§ **Exercise brief**
Look through the data and write out every line with the word "that" in it.

--- Data records Enclosed Below ---

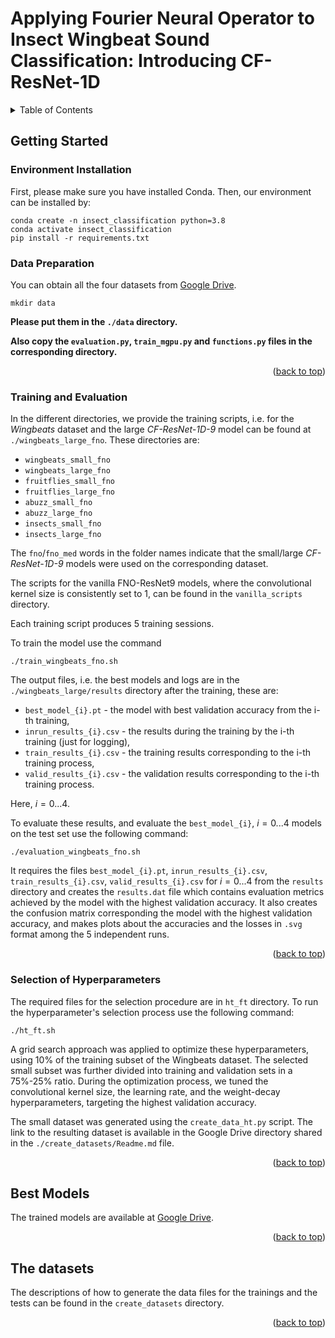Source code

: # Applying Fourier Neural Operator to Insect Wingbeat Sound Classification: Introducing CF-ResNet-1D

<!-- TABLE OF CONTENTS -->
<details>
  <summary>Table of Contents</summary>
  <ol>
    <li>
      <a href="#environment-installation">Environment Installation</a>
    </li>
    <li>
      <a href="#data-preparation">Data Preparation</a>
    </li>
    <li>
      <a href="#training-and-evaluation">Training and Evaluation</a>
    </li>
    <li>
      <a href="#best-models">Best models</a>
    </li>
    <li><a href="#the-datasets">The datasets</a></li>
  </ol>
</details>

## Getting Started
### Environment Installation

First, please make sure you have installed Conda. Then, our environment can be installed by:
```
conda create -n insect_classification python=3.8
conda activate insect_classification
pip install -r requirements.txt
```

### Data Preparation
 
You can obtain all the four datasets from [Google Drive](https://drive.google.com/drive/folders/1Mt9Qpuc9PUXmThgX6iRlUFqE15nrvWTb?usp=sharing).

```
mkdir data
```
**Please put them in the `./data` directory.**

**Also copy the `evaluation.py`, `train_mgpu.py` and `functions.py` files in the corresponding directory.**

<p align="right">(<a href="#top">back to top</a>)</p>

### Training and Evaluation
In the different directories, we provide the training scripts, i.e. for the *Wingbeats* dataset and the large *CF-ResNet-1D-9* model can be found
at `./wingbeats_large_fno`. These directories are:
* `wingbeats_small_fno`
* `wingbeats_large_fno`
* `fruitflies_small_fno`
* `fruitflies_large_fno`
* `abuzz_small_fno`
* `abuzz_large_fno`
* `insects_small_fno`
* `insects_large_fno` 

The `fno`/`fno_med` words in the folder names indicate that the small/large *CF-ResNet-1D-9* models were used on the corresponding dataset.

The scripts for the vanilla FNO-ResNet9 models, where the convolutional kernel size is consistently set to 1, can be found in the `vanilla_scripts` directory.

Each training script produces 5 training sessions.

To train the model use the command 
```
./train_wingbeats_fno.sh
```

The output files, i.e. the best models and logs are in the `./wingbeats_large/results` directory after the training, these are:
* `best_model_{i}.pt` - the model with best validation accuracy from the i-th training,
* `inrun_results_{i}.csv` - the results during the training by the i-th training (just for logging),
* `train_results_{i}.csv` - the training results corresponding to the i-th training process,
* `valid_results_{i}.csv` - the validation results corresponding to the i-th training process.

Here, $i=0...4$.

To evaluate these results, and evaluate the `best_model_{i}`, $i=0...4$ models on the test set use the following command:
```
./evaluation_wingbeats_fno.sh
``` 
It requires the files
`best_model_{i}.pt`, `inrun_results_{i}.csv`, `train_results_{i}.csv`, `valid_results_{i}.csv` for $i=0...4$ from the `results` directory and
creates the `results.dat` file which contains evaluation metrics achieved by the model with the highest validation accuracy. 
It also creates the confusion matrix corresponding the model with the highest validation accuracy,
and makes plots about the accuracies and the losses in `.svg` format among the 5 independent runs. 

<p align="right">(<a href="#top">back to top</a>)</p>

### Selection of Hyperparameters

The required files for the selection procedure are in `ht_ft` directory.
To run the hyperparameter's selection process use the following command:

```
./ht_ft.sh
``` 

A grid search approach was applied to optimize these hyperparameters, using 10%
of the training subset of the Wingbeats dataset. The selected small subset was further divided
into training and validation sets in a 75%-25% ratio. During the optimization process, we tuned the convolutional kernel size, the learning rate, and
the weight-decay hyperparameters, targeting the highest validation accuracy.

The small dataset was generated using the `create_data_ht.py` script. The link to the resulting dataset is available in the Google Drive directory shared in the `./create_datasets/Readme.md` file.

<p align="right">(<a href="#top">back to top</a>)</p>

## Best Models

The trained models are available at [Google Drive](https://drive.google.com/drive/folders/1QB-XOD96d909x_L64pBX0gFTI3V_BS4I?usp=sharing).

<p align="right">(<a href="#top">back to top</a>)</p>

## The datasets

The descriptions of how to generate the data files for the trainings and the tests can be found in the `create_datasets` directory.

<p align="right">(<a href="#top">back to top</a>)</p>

--- End of Enclosed Data records ---
--- Data records Enclosed Below ---

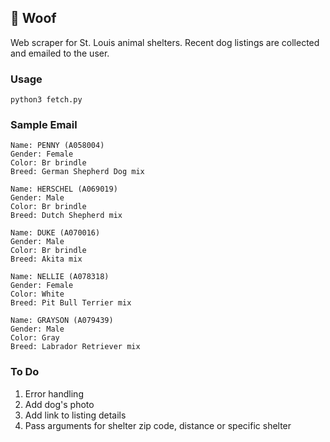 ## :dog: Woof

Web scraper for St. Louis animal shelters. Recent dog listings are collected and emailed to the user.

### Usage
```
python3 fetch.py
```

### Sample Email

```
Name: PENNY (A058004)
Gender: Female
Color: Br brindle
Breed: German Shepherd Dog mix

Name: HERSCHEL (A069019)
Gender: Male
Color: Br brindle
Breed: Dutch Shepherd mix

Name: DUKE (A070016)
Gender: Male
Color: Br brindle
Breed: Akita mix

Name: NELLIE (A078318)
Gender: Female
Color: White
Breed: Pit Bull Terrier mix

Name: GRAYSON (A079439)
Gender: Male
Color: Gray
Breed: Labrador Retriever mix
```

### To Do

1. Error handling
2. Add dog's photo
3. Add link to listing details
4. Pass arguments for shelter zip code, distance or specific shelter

--- End of Enclosed Data records ---
--- Data records Enclosed Below ---

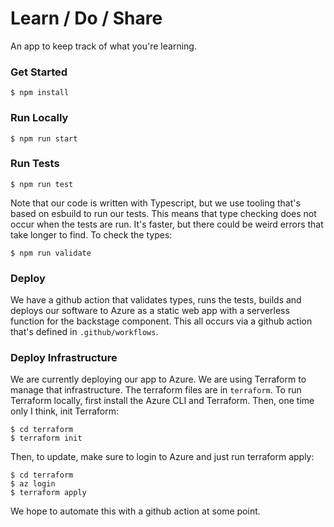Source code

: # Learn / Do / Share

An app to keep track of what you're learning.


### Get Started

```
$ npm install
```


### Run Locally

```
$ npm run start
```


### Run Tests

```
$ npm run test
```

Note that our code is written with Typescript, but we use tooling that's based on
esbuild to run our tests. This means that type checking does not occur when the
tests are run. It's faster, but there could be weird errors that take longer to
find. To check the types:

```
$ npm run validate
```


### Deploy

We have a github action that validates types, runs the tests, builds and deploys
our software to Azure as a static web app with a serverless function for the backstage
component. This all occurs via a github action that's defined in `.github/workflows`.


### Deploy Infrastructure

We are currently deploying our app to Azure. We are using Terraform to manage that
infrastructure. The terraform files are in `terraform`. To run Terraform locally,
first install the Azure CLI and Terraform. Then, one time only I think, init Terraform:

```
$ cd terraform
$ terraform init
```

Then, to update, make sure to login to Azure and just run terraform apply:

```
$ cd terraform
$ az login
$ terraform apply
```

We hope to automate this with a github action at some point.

--- End of Enclosed Data records ---

§ **Answer space**
The `fno`/`fno_med` words in the folder names indicate that the small/large *CF-ResNet-1D-9* models were used on the corresponding dataset.
Note that our code is written with Typescript, but we use tooling that's based on
esbuild to run our tests. This means that type checking does not occur when the
tests are run. It's faster, but there could be weird errors that take longer to
We have a github action that validates types, runs the tests, builds and deploys
component. This all occurs via a github action that's defined in `.github/workflows`.
We are currently deploying our app to Azure. We are using Terraform to manage that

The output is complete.